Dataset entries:

_ _ _ _

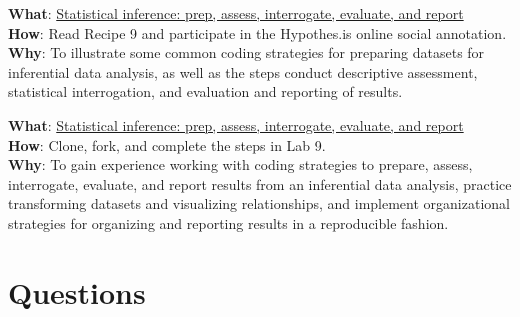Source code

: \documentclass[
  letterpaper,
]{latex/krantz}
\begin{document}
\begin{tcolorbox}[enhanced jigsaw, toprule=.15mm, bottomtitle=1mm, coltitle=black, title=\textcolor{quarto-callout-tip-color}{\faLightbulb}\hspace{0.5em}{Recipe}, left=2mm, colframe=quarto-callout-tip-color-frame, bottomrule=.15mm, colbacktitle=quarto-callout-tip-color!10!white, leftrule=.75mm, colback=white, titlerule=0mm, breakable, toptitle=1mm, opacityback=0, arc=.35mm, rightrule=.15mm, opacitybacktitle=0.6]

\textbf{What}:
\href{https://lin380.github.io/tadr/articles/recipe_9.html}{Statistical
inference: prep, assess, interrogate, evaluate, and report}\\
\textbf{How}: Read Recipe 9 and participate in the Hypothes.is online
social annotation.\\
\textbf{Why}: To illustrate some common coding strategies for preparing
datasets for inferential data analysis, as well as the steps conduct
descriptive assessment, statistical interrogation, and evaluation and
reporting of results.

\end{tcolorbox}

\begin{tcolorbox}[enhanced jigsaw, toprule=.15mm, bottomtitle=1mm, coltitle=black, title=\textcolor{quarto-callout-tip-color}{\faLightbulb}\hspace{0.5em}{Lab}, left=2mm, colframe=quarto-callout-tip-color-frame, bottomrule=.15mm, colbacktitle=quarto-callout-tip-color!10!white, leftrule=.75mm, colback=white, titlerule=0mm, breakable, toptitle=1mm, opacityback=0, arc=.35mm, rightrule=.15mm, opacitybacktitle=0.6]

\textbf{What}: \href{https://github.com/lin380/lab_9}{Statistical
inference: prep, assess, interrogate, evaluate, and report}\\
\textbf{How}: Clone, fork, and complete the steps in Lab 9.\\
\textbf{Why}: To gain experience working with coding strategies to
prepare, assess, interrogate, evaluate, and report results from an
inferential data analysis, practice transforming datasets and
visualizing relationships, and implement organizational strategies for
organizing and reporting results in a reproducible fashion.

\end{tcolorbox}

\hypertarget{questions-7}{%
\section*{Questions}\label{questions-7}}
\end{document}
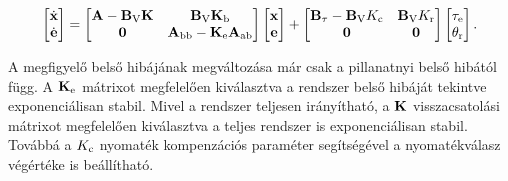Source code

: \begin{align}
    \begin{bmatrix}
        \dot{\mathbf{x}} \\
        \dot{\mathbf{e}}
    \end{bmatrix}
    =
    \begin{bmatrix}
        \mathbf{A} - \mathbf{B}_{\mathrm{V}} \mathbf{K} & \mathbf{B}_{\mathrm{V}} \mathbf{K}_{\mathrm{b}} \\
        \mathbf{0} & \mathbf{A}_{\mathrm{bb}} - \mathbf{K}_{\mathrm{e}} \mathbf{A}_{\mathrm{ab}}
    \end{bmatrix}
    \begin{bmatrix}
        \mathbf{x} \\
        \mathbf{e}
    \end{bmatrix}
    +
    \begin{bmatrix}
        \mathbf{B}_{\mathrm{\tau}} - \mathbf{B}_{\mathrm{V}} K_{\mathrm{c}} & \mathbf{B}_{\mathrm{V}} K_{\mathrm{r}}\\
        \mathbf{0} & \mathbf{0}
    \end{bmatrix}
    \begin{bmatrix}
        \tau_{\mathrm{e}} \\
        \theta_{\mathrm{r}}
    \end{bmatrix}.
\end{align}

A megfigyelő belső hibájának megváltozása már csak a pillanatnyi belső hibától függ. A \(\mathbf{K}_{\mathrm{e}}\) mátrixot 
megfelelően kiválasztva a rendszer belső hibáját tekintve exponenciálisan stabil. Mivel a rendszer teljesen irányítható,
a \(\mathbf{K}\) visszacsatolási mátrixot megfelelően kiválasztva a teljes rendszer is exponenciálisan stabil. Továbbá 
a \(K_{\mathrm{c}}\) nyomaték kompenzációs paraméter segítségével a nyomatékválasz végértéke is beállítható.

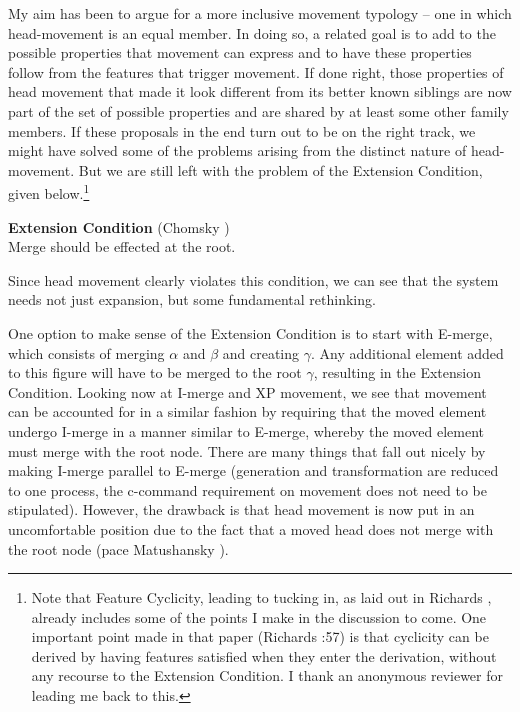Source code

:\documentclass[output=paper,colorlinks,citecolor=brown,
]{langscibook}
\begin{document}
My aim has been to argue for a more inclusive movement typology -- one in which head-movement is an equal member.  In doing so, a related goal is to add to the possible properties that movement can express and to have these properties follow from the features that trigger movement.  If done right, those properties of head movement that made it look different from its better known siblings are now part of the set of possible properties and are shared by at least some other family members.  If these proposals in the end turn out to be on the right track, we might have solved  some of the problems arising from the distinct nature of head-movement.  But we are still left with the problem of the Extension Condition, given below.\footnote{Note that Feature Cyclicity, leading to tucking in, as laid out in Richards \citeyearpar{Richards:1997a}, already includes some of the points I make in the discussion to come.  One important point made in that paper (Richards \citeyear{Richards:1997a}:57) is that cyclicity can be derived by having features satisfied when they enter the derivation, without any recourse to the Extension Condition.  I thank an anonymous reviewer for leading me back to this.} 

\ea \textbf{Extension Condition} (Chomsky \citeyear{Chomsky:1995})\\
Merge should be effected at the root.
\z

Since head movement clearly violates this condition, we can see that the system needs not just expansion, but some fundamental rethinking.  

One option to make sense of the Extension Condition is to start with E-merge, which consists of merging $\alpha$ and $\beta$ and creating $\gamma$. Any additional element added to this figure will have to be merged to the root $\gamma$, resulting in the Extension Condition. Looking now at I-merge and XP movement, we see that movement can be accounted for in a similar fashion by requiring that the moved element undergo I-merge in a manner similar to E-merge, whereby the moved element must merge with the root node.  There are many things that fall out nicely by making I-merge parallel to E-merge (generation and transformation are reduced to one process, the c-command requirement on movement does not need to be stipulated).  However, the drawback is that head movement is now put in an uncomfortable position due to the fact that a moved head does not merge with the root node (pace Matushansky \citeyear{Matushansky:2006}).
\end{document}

_ _ _ _

Reproduce all the entries above exactly. Include no images.

Source code

: \documentclass[
  letterpaper,
]{latex/krantz}
\begin{document}
\begin{tcolorbox}[enhanced jigsaw, toprule=.15mm, bottomtitle=1mm, coltitle=black, title=\textcolor{quarto-callout-tip-color}{\faLightbulb}\hspace{0.5em}{Recipe}, left=2mm, colframe=quarto-callout-tip-color-frame, bottomrule=.15mm, colbacktitle=quarto-callout-tip-color!10!white, leftrule=.75mm, colback=white, titlerule=0mm, breakable, toptitle=1mm, opacityback=0, arc=.35mm, rightrule=.15mm, opacitybacktitle=0.6]

\textbf{What}:
\href{https://lin380.github.io/tadr/articles/recipe_9.html}{Statistical
inference: prep, assess, interrogate, evaluate, and report}\\
\textbf{How}: Read Recipe 9 and participate in the Hypothes.is online
social annotation.\\
\textbf{Why}: To illustrate some common coding strategies for preparing
datasets for inferential data analysis, as well as the steps conduct
descriptive assessment, statistical interrogation, and evaluation and
reporting of results.

\end{tcolorbox}

\begin{tcolorbox}[enhanced jigsaw, toprule=.15mm, bottomtitle=1mm, coltitle=black, title=\textcolor{quarto-callout-tip-color}{\faLightbulb}\hspace{0.5em}{Lab}, left=2mm, colframe=quarto-callout-tip-color-frame, bottomrule=.15mm, colbacktitle=quarto-callout-tip-color!10!white, leftrule=.75mm, colback=white, titlerule=0mm, breakable, toptitle=1mm, opacityback=0, arc=.35mm, rightrule=.15mm, opacitybacktitle=0.6]

\textbf{What}: \href{https://github.com/lin380/lab_9}{Statistical
inference: prep, assess, interrogate, evaluate, and report}\\
\textbf{How}: Clone, fork, and complete the steps in Lab 9.\\
\textbf{Why}: To gain experience working with coding strategies to
prepare, assess, interrogate, evaluate, and report results from an
inferential data analysis, practice transforming datasets and
visualizing relationships, and implement organizational strategies for
organizing and reporting results in a reproducible fashion.

\end{tcolorbox}

\hypertarget{questions-7}{%
\section*{Questions}\label{questions-7}}
\end{document}
Source code

: \begin{align}
    \begin{bmatrix}
        \dot{\mathbf{x}} \\
        \dot{\mathbf{e}}
    \end{bmatrix}
    =
    \begin{bmatrix}
        \mathbf{A} - \mathbf{B}_{\mathrm{V}} \mathbf{K} & \mathbf{B}_{\mathrm{V}} \mathbf{K}_{\mathrm{b}} \\
        \mathbf{0} & \mathbf{A}_{\mathrm{bb}} - \mathbf{K}_{\mathrm{e}} \mathbf{A}_{\mathrm{ab}}
    \end{bmatrix}
    \begin{bmatrix}
        \mathbf{x} \\
        \mathbf{e}
    \end{bmatrix}
    +
    \begin{bmatrix}
        \mathbf{B}_{\mathrm{\tau}} - \mathbf{B}_{\mathrm{V}} K_{\mathrm{c}} & \mathbf{B}_{\mathrm{V}} K_{\mathrm{r}}\\
        \mathbf{0} & \mathbf{0}
    \end{bmatrix}
    \begin{bmatrix}
        \tau_{\mathrm{e}} \\
        \theta_{\mathrm{r}}
    \end{bmatrix}.
\end{align}

A megfigyelő belső hibájának megváltozása már csak a pillanatnyi belső hibától függ. A \(\mathbf{K}_{\mathrm{e}}\) mátrixot 
megfelelően kiválasztva a rendszer belső hibáját tekintve exponenciálisan stabil. Mivel a rendszer teljesen irányítható,
a \(\mathbf{K}\) visszacsatolási mátrixot megfelelően kiválasztva a teljes rendszer is exponenciálisan stabil. Továbbá 
a \(K_{\mathrm{c}}\) nyomaték kompenzációs paraméter segítségével a nyomatékválasz végértéke is beállítható.

Source code

:\documentclass[output=paper,colorlinks,citecolor=brown,
]{langscibook}
\begin{document}
My aim has been to argue for a more inclusive movement typology -- one in which head-movement is an equal member.  In doing so, a related goal is to add to the possible properties that movement can express and to have these properties follow from the features that trigger movement.  If done right, those properties of head movement that made it look different from its better known siblings are now part of the set of possible properties and are shared by at least some other family members.  If these proposals in the end turn out to be on the right track, we might have solved  some of the problems arising from the distinct nature of head-movement.  But we are still left with the problem of the Extension Condition, given below.\footnote{Note that Feature Cyclicity, leading to tucking in, as laid out in Richards \citeyearpar{Richards:1997a}, already includes some of the points I make in the discussion to come.  One important point made in that paper (Richards \citeyear{Richards:1997a}:57) is that cyclicity can be derived by having features satisfied when they enter the derivation, without any recourse to the Extension Condition.  I thank an anonymous reviewer for leading me back to this.} 

\ea \textbf{Extension Condition} (Chomsky \citeyear{Chomsky:1995})\\
Merge should be effected at the root.
\z

Since head movement clearly violates this condition, we can see that the system needs not just expansion, but some fundamental rethinking.  

One option to make sense of the Extension Condition is to start with E-merge, which consists of merging $\alpha$ and $\beta$ and creating $\gamma$. Any additional element added to this figure will have to be merged to the root $\gamma$, resulting in the Extension Condition. Looking now at I-merge and XP movement, we see that movement can be accounted for in a similar fashion by requiring that the moved element undergo I-merge in a manner similar to E-merge, whereby the moved element must merge with the root node.  There are many things that fall out nicely by making I-merge parallel to E-merge (generation and transformation are reduced to one process, the c-command requirement on movement does not need to be stipulated).  However, the drawback is that head movement is now put in an uncomfortable position due to the fact that a moved head does not merge with the root node (pace Matushansky \citeyear{Matushansky:2006}).
\end{document}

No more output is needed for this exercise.